PRINCIPLES OF MANAGEMENT

Eclampsia is a medical emergency and should be referred to hospital urgently, after first aid measures as available.

Goals of treatment are:

  • Controlling/preventing convulsions
  • Controlling blood pressure
  • Delivering the baby as soon as possible

First aid

  • Protect the airway by placing the patient on her left side
    • Prevent patient from hurting herself
  • Place padded tongue blade between her teeth to prevent tongue bite, and secure it to prevent
    aspiration – DO NOT attempt this during a convulsion
  • Do not restrict/restrain the patient while fitting
  • Refer to hospital as soon as possible

Stop and control convulsions

  • Give IV loading dose of magnesium sulphate injection (4 g of MgSO4)
  • Draw 8 mL of a 50% MgSO4 and add 12 mL of water for injection or Normal saline: this is equal
    to 4 g of 20% MgSO4
  • Give the solution as slow IV bolus over 20 minutes (the 20-20-20 rule)
  • Then give 5 g of magnesium sulphate (10 mL of MgSO4 50% solution, undiluted) in each buttock
    deep IM (total 10 g) with 1 mL of 2% lignocaine in the same syringe
  • Give IV fluids (Normal saline) very slowly (1 L in 6-8 hours max)
  • Monitor BP, pulse, and respiration every 30 minutes; pass indwelling Foley’s catheter for
    continuous bladder drainage
  • Monitor fluid balance

If the facility has capacity, continue with maintenance dose after 4 hours from the loading
dose, ONLY IF:

  • Urine output >100 mL in 4 hours
  • Respiratory rate is >16 per minute
  • Patellar reflexes (knee jerk) are present

Signs of magnesium sulphate toxicity

  • Respiratory depression, rate <16 breaths per minute
  • Urine output <30 mL/hour
  • Depressed patellar reflexes

Antidote for magnesium sulphate

  • Give calcium gluconate 1 g (10 mL of 10%) slow IV, not exceeding 5 mL per minute. Repeat prn
    until respiratoty rate gets back to normal (rate >16 breaths per minute)

Maintenance dose

  • Magnesium sulphate 5 g IM (10 mL of MgSO4 50% solution) every 4 hours in alternate buttocks
    for 24 hours from the time of loading dose or after the last convulsion; whichever comes first. Add 1
    mL of lignocaine 2% in the same syringe

If there are further convulsions

  • Repeat ½ of the loading dose of magnesium sulphate (2 g of 20% solution given IV, slowly)
    ONLY IF magnesium sulphate is not available use
  • Diazepam 10 mg slow IV over 2 minutes loading dose, (repeat once if convulsions recur)
  • Diazepam 40 mg in 500 mL of normal saline IV infusion to run slowly, keeping the patient sedated
    but rousable

Note
Notify the person who will resuscitate the newborn that a benzodiazepine and/or magnesium sulphate has been given to the mother

Control blood pressure: if BP is >110 mmHg diastolic or >170 mmHg systolic

  • Give hydralazine 5 mg IV bolus every 30 minutes until diastolic is BP is down to <100 mmHg
  • Alternative, if hydralazine not available: Nifedipine 20 mg orally every 12 hours until
    delivery
  • Or Labetalol 20 mg IV over 2 minutes, double the dose every 30 minutes until diastolic is <100
    mmHg (total dose not to exceed 160 mg/hour)
  • Maintenance antihypertensive therapy is necessary after controlling the BP. Maintain the
    patient on Nifedipine retard 20 mg 12 hourly  until delivery
  • Monitor BP every 15 minutes until stable (when systolic BP <170 and Diastolic <100 mmHg)

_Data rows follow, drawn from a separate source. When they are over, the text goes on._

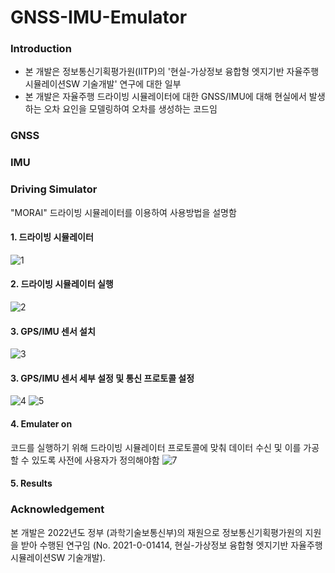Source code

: # GNSS-IMU-Emulator

### Introduction
- 본 개발은 정보통신기획평가원(IITP)의 '현실-가상정보 융합형 엣지기반 자율주행 시뮬레이션SW 기술개발' 연구에 대한 일부 
- 본 개발은 자율주행 드라이빙 시뮬레이터에 대한 GNSS/IMU에 대해 현실에서 발생하는 오차 요인을 모델링하여 오차를 생성하는 코드임 


### GNSS


### IMU 

### Driving Simulator

"MORAI" 드라이빙 시뮬레이터를 이용하여 사용방법을 설명함

#### 1. 드라이빙 시뮬레이터
![1](https://user-images.githubusercontent.com/80453237/206969052-007d314a-7f73-44a5-90f6-284785d709c6.JPG)

#### 2. 드라이빙 시뮬레이터 실행
![2](https://user-images.githubusercontent.com/80453237/206969229-56206e63-b988-435c-87e3-e08c9b8c0cf8.JPG)

#### 3. GPS/IMU 센서 설치
![3](https://user-images.githubusercontent.com/80453237/206969277-1e653d75-9060-47b3-90ec-25cf735da4d4.JPG)

#### 3. GPS/IMU 센서 세부 설정 및 통신 프로토콜 설정
![4](https://user-images.githubusercontent.com/80453237/206969465-2dd7075c-ee1f-454b-8363-168573ab6d68.JPG)
![5](https://user-images.githubusercontent.com/80453237/206969468-e8abb951-9b50-40e9-9dc1-e268b07dfb92.JPG)
 
 #### 4. Emulater on
 코드를 실행하기 위해 드라이빙 시뮬레이터 프로토콜에 맞춰 데이터 수신 및 이를 가공할 수 있도록 사전에 사용자가 정의해야함 
 ![7](https://user-images.githubusercontent.com/80453237/206980723-50dac708-de24-48c4-b3bd-49fd93e7c873.JPG)
 
 #### 5. Results

### Acknowledgement
본 개발은 2022년도 정부 (과학기술보통신부)의 재원으로 정보통신기획평가원의 지원을 받아 수행된 연구임 (No. 2021-0-01414, 현실-가상정보 융합형 엣지기반 자율주행 시뮬레이션SW 기술개발).
 
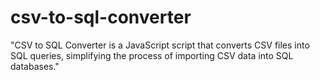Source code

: # csv-to-sql-converter
"CSV to SQL Converter is a JavaScript script that converts CSV files into SQL queries, simplifying the process of importing CSV data into SQL databases."
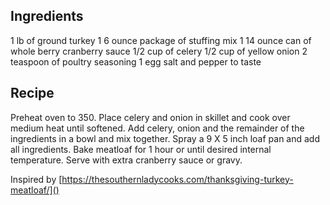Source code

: ## Ingredients

1 lb of ground turkey
1 6 ounce package of stuffing mix
1 14 ounce can of whole berry cranberry sauce
1/2 cup of celery
1/2 cup of yellow onion
2 teaspoon of poultry seasoning
1 egg
salt and pepper to taste


## Recipe
Preheat oven to 350.
Place celery and onion in skillet and cook over medium heat until softened.
Add celery, onion and the remainder of the ingredients in a bowl and mix together.
Spray a 9 X 5 inch loaf pan and add all ingredients.
Bake meatloaf for 1 hour or until desired internal temperature.
Serve with extra cranberry sauce or gravy.

Inspired by
[https://thesouthernladycooks.com/thanksgiving-turkey-meatloaf/]()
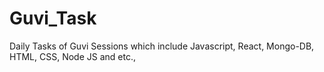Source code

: # Guvi_Task
Daily Tasks of Guvi Sessions which include Javascript, React, Mongo-DB, HTML, CSS, Node JS and etc.,
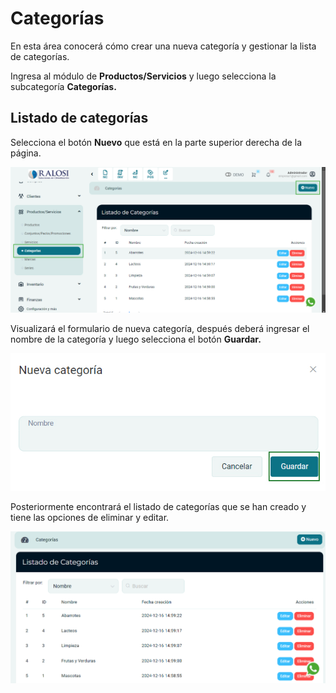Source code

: # Categorías

En esta área conocerá cómo crear una nueva categoría y gestionar la lista de categorías.

Ingresa al módulo de **Productos/Servicios** y luego selecciona la subcategoría **Categorías.**

## Listado de categorías

Selecciona el botón **Nuevo** que está en la parte superior derecha de la página.

![img1](img/gestionar-mis-categorias_01.jpg)

Visualizará el formulario de nueva categoría, después deberá ingresar el nombre de la  categoría y luego selecciona el botón **Guardar.**

![img2](img/gestionar-mis-categorias_02.jpg)

Posteriormente encontrará el listado de categorías que se han creado y tiene las opciones de eliminar y editar.

![img3](img/gestionar-mis-categorias_03.jpg)
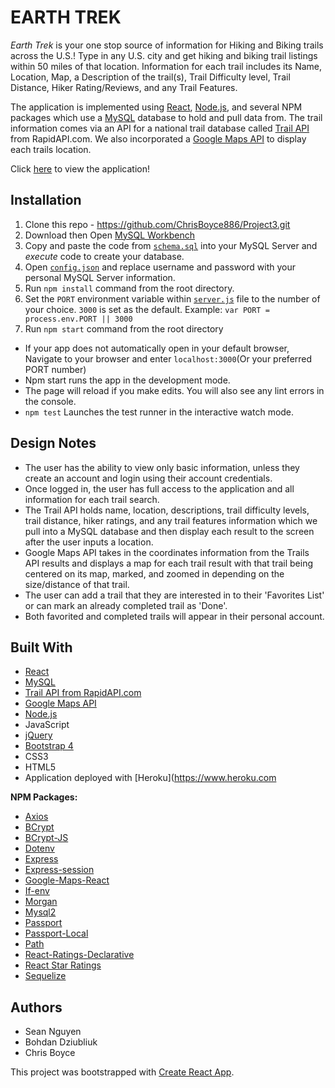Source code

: # EARTH TREK

*Earth Trek* is your one stop source of information for Hiking and Biking trails across the U.S.! Type in any U.S. city and get hiking and biking trail listings within 50 miles of that location. Information for each trail includes its Name, Location, Map, a Description of the trail(s), Trail Difficulty level, Trail Distance, Hiker Rating/Reviews, and any Trail Features.

The application is implemented using [React](https://reactjs.org/), [Node.js](https://nodejs.org/en/docs/), and several NPM packages which use a [MySQL](https://www.mysql.com/) database to hold and pull data from. The trail information comes via an API for a national trail database called [Trail API](https://rapidapi.com/trailapi/api/trailapi) from RapidAPI.com. We also incorporated a [Google Maps API](https://www.npmjs.com/package/google-map-react) to display each trails location. 

Click [here](https://earth-trek.herokuapp.com/) to view the application!


## Installation 

1. Clone this repo - https://github.com/ChrisBoyce886/Project3.git
2. Download then Open [MySQL Workbench](https://www.mysql.com/)
3. Copy and paste the code from [`schema.sql`](server/db/schema.sql) into your MySQL Server and *execute* code to create your database.
4. Open [`config.json`](server/config/config.json) and replace username and password with your personal MySQL Server information. 
5. Run `npm install` command from the root directory.
6. Set the `PORT` environment variable within [`server.js`](server.js) file to the number of your choice. `3000` is set as the default. 
Example: `var PORT = process.env.PORT || 3000`
7. Run `npm start` command from the root directory
  * If your app does not automatically open in your default browser, Navigate to your browser and enter `localhost:3000`(Or your preferred PORT number)
  * Npm start runs the app in the development mode.
  * The page will reload if you make edits. You will also see any lint errors in the console.
  * `npm test` Launches the test runner in the interactive watch mode.


## Design Notes

* The user has the ability to view only basic information, unless they create an account and login using their account credentials. 
* Once logged in, the user has full access to the application and all information for each trail search. 
* The Trail API holds name, location, descriptions, trail difficulty levels, trail distance, hiker ratings, and any trail features information which we pull into a MySQL database and then display each result to the screen after the user inputs a location. 
* Google Maps API takes in the coordinates information from the Trails API results and displays a map for each trail result with that trail being centered on its map, marked, and zoomed in depending on the size/distance of that trail.
* The user can add a trail that they are interested in to their 'Favorites List' or can mark an already completed trail as 'Done'. 
* Both favorited and completed trails will appear in their personal account.
  
        
## Built With

* [React](https://reactjs.org/)
* [MySQL](https://www.mysql.com/)
* [Trail API from RapidAPI.com](https://rapidapi.com/trailapi/api/trailapi)
* [Google Maps API](https://www.npmjs.com/package/google-map-react)
* [Node.js](https://nodejs.org/en/docs/)
* JavaScript
* [jQuery](https://jquery.com/)
* [Bootstrap 4](https://getbootstrap.com/)
* CSS3
* HTML5
* Application deployed with [Heroku](https://www.heroku.com


**NPM Packages:**

* [Axios](https://www.npmjs.com/package/axios)
* [BCrypt](https://www.npmjs.com/package/bcrypt)
* [BCrypt-JS](https://www.npmjs.com/package/bcryptjs)
* [Dotenv](https://www.npmjs.com/package/dotenv)
* [Express](https://www.npmjs.com/package/express)
* [Express-session](https://www.npmjs.com/package/express-session)
* [Google-Maps-React](https://www.npmjs.com/package/google-map-react)
* [If-env](https://www.npmjs.com/package/if-env)
* [Morgan](https://www.npmjs.com/package/morgan)
* [Mysql2](https://www.npmjs.com/package/mysql2)
* [Passport](https://www.npmjs.com/package/passport)
* [Passport-Local](https://www.npmjs.com/package/passport-local)
* [Path](https://www.npmjs.com/package/path)
* [React-Ratings-Declarative](https://www.npmjs.com/package/react-ratings-declarative)
* [React Star Ratings](https://www.npmjs.com/package/react-star-ratings)
* [Sequelize](https://www.npmjs.com/package/sequelize)


## Authors

* Sean Nguyen
* Bohdan Dziubliuk
* Chris Boyce


This project was bootstrapped with [Create React App](https://github.com/facebook/create-react-app).

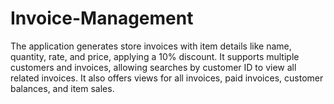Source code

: # Invoice-Management
The application generates store invoices with item details like name, quantity, rate, and price, applying a 10% discount. It supports multiple customers and invoices, allowing searches by customer ID to view all related invoices. It also offers views for all invoices, paid invoices, customer balances, and item sales.
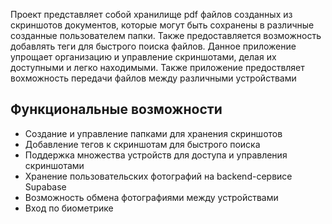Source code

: Проект представляет собой хранилище pdf файлов созданных из скриншотов документов, которые могут быть сохранены в различные созданные пользователем папки. Также предоставляется возможность добавлять теги для быстрого поиска файлов. Данное приложение упрощает организацию и управление скриншотами, делая их доступными и легко находимыми. Также приложение предоствляет вохможность передачи файлов между различными устройствами

## Функциональные возможности
- Создание и управление папками для хранения скриншотов
- Добавление тегов к скриншотам для быстрого поиска
- Поддержка множества устройств для доступа и управления скриншотами
- Хранение пользовательских фотографий на backend-сервисе Supabase
- Возможность обмена фотографиями между устройствами
- Вход по биометрике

Deliver the baby by the safest and fastest means available within 6-12 hours

  • Augment labour if mother is approaching second stage with nor contraindication to vaginal
    delivery and theatre is nearby
  • Perform vacuum extraction if mother is in second stage and there is no contraindication
  • Deliver by emergency caesarian section if facilities are available

Post delivery care

  • Monitor BP every 15 minutes for 2 hours
  • Continue to monitor vital signs (BP, urine protein, etc) very carefully for at least 48 hours
  • Continue antihypertensive to mantain BP diastolic <90 mmHg
  • Send home when BP is stable and no urine protein
  • Continue antihypertensive according to clinical monitoring

Note

  • Hypertension usually resolves with birth of the baby, but may persist (e.g. in case of undiagnosed
    pre existent hypertension)

Prevention

  • Regular attendance of good antenatal care with a skilled birth attendant, and checking of blood pressure and urine protein.